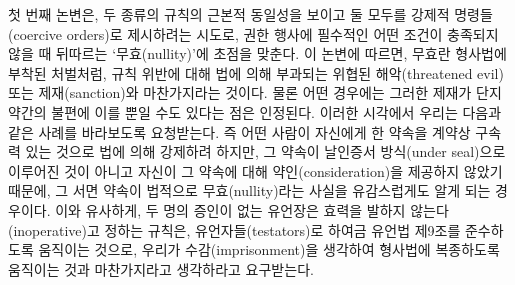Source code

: 첫 번째 논변은, 두 종류의 규칙의 근본적 동일성을 보이고 둘 모두를 강제적
명령들(coercive orders)로 제시하려는 시도로, 권한 행사에 필수적인 어떤
조건이 충족되지 않을 때 뒤따르는 ‘무효(nullity)’에 초점을 맞춘다. 이
논변에 따르면, 무효란 형사법에 부착된 처벌처럼, 규칙 위반에 대해 법에
의해 부과되는 위협된 해악(threatened evil) 또는 제재(sanction)와
마찬가지라는 것이다. 물론 어떤 경우에는 그러한 제재가 단지 약간의 불편에
이를 뿐일 수도 있다는 점은 인정된다. 이러한 시각에서 우리는 다음과 같은
사례를 바라보도록 요청받는다. 즉 어떤 사람이 자신에게 한 약속을 계약상
구속력 있는 것으로 법에 의해 강제하려 하지만, 그 약속이 날인증서
방식(under seal)으로 이루어진 것이 아니고 자신이 그 약속에 대해
약인(consideration)을 제공하지 않았기 때문에, 그 서면 약속이 법적으로
무효(nullity)라는 사실을 유감스럽게도 알게 되는 경우이다. 이와 유사하게,
두 명의 증인이 없는 유언장은 효력을 발하지 않는다(inoperative)고 정하는
규칙은, 유언자들(testators)로 하여금 유언법 제9조를 준수하도록 움직이는
것으로, 우리가 수감(imprisonment)을 생각하여 형사법에 복종하도록
움직이는 것과 마찬가지라고 생각하라고 요구받는다.

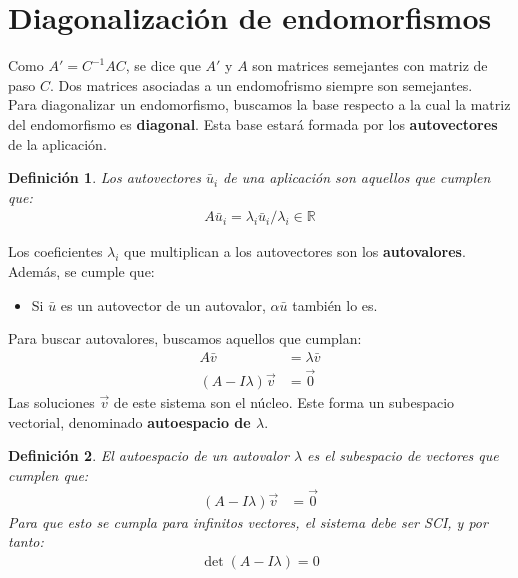 \documentclass{article}
\newtheorem{defin}{Definición}
\begin{document}
\section{Diagonalización de endomorfismos}
Como $A'=C^{-1}AC$, se dice que $A'$ y $A$ son matrices semejantes con matriz de paso $C$. Dos matrices
asociadas a un endomofrismo siempre son semejantes.\\
Para diagonalizar un endomorfismo, buscamos la base respecto a la cual la matriz del endomorfismo es
\textbf{diagonal}. Esta base estará formada por los \textbf{autovectores} de la aplicación.
\begin{defin}
    Los autovectores $\bar{u}_{i}$ de una aplicación son aquellos que cumplen que:
    \begin{equation}
        \begin{split}
            A \bar{u}_{i} = \lambda_{i} \bar{u}_i / \lambda_{i} \in \mathbb{R}
        \end{split}
    \end{equation}
\end{defin}
Los coeficientes $\lambda _{i}$ que multiplican a los autovectores son los \textbf{autovalores}.\\
Además, se cumple que:
\begin{itemize}
    \item Si $\bar{u}$ es un autovector de un autovalor, $\alpha \bar{u}$ también lo es.
\end{itemize}
Para buscar autovalores, buscamos aquellos que cumplan:
\begin{equation}
    \begin{split}
        A \bar{v} &= \lambda \bar{v}\\
        (A - I\lambda ) \vec{v} &= \vec{0}
    \end{split}
\end{equation}
Las soluciones $\vec{v}$ de este sistema son el núcleo. Este forma un subespacio vectorial, denominado
\textbf{autoespacio de $\lambda $}.
\begin{defin}
    El autoespacio de un autovalor $\lambda $ es el subespacio de vectores que cumplen que:
    \begin{equation}
        \begin{split}
            (A - I\lambda ) \vec{v} &= \vec{0}
        \end{split}
    \end{equation}
    Para que esto se cumpla para infinitos vectores, el sistema debe ser SCI, y por tanto:
    \begin{equation}
        \begin{split}
            \boxed{\det (A - I\lambda) = 0}
        \end{split}
    \end{equation}
\end{defin}
\end{document}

▬▬▬

◆ **Exercise**: A verbatim transcript of the entries above is required, with the pictures left out.

◆ **Expected output**:
Source code

: 첫 번째 논변은, 두 종류의 규칙의 근본적 동일성을 보이고 둘 모두를 강제적
명령들(coercive orders)로 제시하려는 시도로, 권한 행사에 필수적인 어떤
조건이 충족되지 않을 때 뒤따르는 ‘무효(nullity)’에 초점을 맞춘다. 이
논변에 따르면, 무효란 형사법에 부착된 처벌처럼, 규칙 위반에 대해 법에
의해 부과되는 위협된 해악(threatened evil) 또는 제재(sanction)와
마찬가지라는 것이다. 물론 어떤 경우에는 그러한 제재가 단지 약간의 불편에
이를 뿐일 수도 있다는 점은 인정된다. 이러한 시각에서 우리는 다음과 같은
사례를 바라보도록 요청받는다. 즉 어떤 사람이 자신에게 한 약속을 계약상
구속력 있는 것으로 법에 의해 강제하려 하지만, 그 약속이 날인증서
방식(under seal)으로 이루어진 것이 아니고 자신이 그 약속에 대해
약인(consideration)을 제공하지 않았기 때문에, 그 서면 약속이 법적으로
무효(nullity)라는 사실을 유감스럽게도 알게 되는 경우이다. 이와 유사하게,
두 명의 증인이 없는 유언장은 효력을 발하지 않는다(inoperative)고 정하는
규칙은, 유언자들(testators)로 하여금 유언법 제9조를 준수하도록 움직이는
것으로, 우리가 수감(imprisonment)을 생각하여 형사법에 복종하도록
움직이는 것과 마찬가지라고 생각하라고 요구받는다.

 \documentclass{article}
\newtheorem{defin}{Definición}
\begin{document}
\section{Diagonalización de endomorfismos}
Como $A'=C^{-1}AC$, se dice que $A'$ y $A$ son matrices semejantes con matriz de paso $C$. Dos matrices
asociadas a un endomofrismo siempre son semejantes.\\
Para diagonalizar un endomorfismo, buscamos la base respecto a la cual la matriz del endomorfismo es
\textbf{diagonal}. Esta base estará formada por los \textbf{autovectores} de la aplicación.
\begin{defin}
    Los autovectores $\bar{u}_{i}$ de una aplicación son aquellos que cumplen que:
    \begin{equation}
        \begin{split}
            A \bar{u}_{i} = \lambda_{i} \bar{u}_i / \lambda_{i} \in \mathbb{R}
        \end{split}
    \end{equation}
\end{defin}
Los coeficientes $\lambda _{i}$ que multiplican a los autovectores son los \textbf{autovalores}.\\
Además, se cumple que:
\begin{itemize}
    \item Si $\bar{u}$ es un autovector de un autovalor, $\alpha \bar{u}$ también lo es.
\end{itemize}
Para buscar autovalores, buscamos aquellos que cumplan:
\begin{equation}
    \begin{split}
        A \bar{v} &= \lambda \bar{v}\\
        (A - I\lambda ) \vec{v} &= \vec{0}
    \end{split}
\end{equation}
Las soluciones $\vec{v}$ de este sistema son el núcleo. Este forma un subespacio vectorial, denominado
\textbf{autoespacio de $\lambda $}.
\begin{defin}
    El autoespacio de un autovalor $\lambda $ es el subespacio de vectores que cumplen que:
    \begin{equation}
        \begin{split}
            (A - I\lambda ) \vec{v} &= \vec{0}
        \end{split}
    \end{equation}
    Para que esto se cumpla para infinitos vectores, el sistema debe ser SCI, y por tanto:
    \begin{equation}
        \begin{split}
            \boxed{\det (A - I\lambda) = 0}
        \end{split}
    \end{equation}
\end{defin}
\end{document}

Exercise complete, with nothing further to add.